-- Opening Marker --
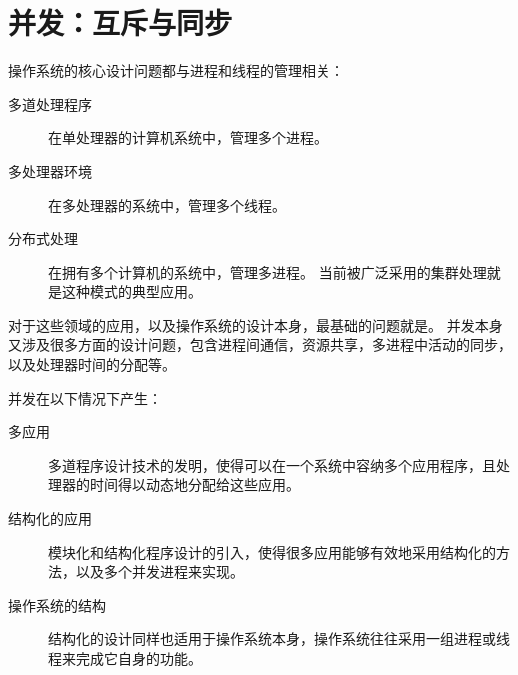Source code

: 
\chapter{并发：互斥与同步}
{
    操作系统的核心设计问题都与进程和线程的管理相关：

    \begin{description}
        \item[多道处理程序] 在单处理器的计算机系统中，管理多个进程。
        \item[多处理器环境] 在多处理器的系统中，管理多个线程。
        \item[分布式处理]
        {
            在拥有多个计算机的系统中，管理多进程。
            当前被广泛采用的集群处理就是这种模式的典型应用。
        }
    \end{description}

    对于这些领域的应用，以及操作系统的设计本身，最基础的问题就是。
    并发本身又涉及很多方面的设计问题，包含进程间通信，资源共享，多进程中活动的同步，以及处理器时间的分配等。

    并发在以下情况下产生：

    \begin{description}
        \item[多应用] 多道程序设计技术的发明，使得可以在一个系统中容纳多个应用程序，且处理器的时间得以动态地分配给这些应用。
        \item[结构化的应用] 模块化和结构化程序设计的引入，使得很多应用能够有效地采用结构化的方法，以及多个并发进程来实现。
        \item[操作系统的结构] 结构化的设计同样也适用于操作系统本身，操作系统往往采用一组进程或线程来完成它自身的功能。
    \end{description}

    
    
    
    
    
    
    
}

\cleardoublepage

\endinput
-- Closing Marker --
-- Opening Marker --
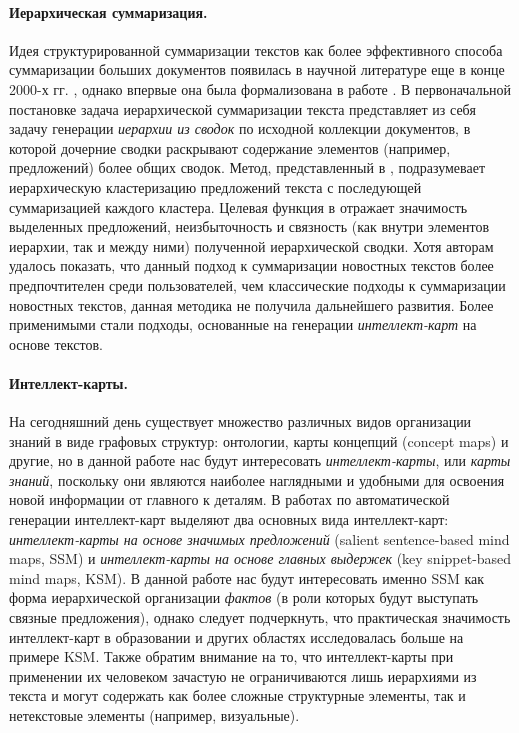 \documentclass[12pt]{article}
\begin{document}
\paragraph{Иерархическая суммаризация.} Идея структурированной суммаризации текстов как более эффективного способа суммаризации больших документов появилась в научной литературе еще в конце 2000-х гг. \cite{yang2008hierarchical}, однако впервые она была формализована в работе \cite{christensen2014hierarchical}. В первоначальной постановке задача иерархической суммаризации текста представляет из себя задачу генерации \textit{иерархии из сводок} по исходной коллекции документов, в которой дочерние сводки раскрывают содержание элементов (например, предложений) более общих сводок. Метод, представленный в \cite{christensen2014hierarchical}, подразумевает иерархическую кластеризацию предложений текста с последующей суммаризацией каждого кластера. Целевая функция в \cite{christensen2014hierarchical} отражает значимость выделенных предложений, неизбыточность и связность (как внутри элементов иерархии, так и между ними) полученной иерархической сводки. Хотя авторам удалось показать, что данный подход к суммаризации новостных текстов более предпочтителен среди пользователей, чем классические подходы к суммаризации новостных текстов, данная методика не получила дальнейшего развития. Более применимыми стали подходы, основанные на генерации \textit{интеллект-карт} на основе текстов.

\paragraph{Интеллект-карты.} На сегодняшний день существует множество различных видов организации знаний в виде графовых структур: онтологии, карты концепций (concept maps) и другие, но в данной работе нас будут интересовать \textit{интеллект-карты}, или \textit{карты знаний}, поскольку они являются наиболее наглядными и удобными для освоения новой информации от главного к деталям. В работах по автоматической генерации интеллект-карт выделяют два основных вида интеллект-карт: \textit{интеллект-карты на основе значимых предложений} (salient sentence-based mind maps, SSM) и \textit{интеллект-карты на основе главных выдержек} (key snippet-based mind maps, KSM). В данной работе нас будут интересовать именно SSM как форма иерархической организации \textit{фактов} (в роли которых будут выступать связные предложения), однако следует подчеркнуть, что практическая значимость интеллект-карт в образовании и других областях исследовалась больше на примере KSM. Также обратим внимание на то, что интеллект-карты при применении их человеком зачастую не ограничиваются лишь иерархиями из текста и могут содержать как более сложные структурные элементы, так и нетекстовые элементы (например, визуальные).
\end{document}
-- Closing Marker --
*PROBLEM*
Copy every line of the records above that contains "item".

*EXERCISE OUTPUT*
        \item[多道处理程序] 在单处理器的计算机系统中，管理多个进程。
        \item[多处理器环境] 在多处理器的系统中，管理多个线程。
        \item[分布式处理]
        \item[多应用] 多道程序设计技术的发明，使得可以在一个系统中容纳多个应用程序，且处理器的时间得以动态地分配给这些应用。
        \item[结构化的应用] 模块化和结构化程序设计的引入，使得很多应用能够有效地采用结构化的方法，以及多个并发进程来实现。
        \item[操作系统的结构] 结构化的设计同样也适用于操作系统本身，操作系统往往采用一组进程或线程来完成它自身的功能。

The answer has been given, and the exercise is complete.